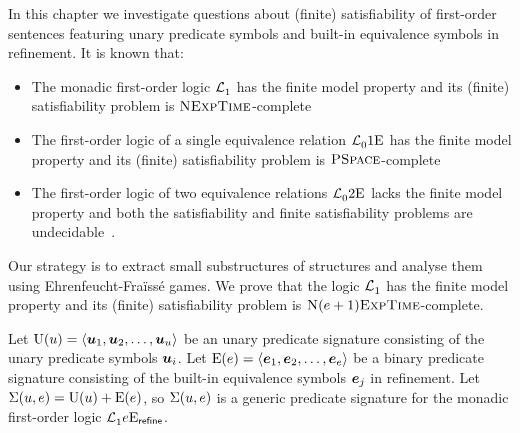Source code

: 
In this chapter we investigate questions about (finite) satisfiability of
first-order sentences featuring unary predicate symbols and built-in equivalence
symbols in refinement.
It is known that:
\begin{itemize}
  \item The monadic first-order logic $\mathcal{L}^{{}}_{1}$ has the finite model
  property and its (finite) satisfiability problem is
  $\text{\normalfont{\scshape NExpTime}}$-complete~\cite{Lowenheim1915}
  \item The first-order logic of a single equivalence relation
  $\mathcal{L}^{{}}_{0}{1}\mathrm{E}_{{}}$ has the finite model property and its (finite)
  satisfiability problem is $\text{\normalfont{\scshape PSpace}}$-complete~\cite{boerger1997classical}
  \item The first-order logic of two equivalence relations
  $\mathcal{L}^{{}}_{0}{2}\mathrm{E}_{{}}$ lacks the finite model property and both the
  satisfiability and finite satisfiability problems are
  undecidable~\cite{Janiczak1953}.
\end{itemize}
Our strategy is to extract small substructures of structures and analyse them
using Ehrenfeucht-Fra\"{i}ss\'{e} games.
We prove that the logic $\mathcal{L}^{{}}_{1}$ has the finite model property and its
(finite) satisfiability problem is $\text{\normalfont{\scshape N}}(e+1)\text{\normalfont{\scshape ExpTime}}$-complete.

Let ${\mathrm{U}}(u) = \left\langle \bm{u}_{1},\bm{u}_{2},\dots,\bm{u}_{u} \right\rangle$ be an unary predicate
signature consisting of the unary predicate symbols $\bm{u}_{i}$.
Let ${\mathrm{E}}(e) = \left\langle \bm{e}_{1},\bm{e}_{2},\dots,\bm{e}_{e} \right\rangle$ be a binary predicate
signature consisting of the built-in equivalence symbols $\bm{e}_{j}$ in refinement.
Let $\mathrm{\Sigma}(u,e) = {\mathrm{U}}(u) + {\mathrm{E}}(e)$, so $\mathrm{\Sigma}(u,e)$ is a generic
predicate signature for the monadic first-order logic
$\mathcal{L}^{{}}_{1}{e}\mathrm{E}_{\mathsf{refine}}$.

• • • • •

#### [Action item]
Wherever a line in the material contains "first", count it; the answer is the number alone.

#### [Solution to the exercise]
5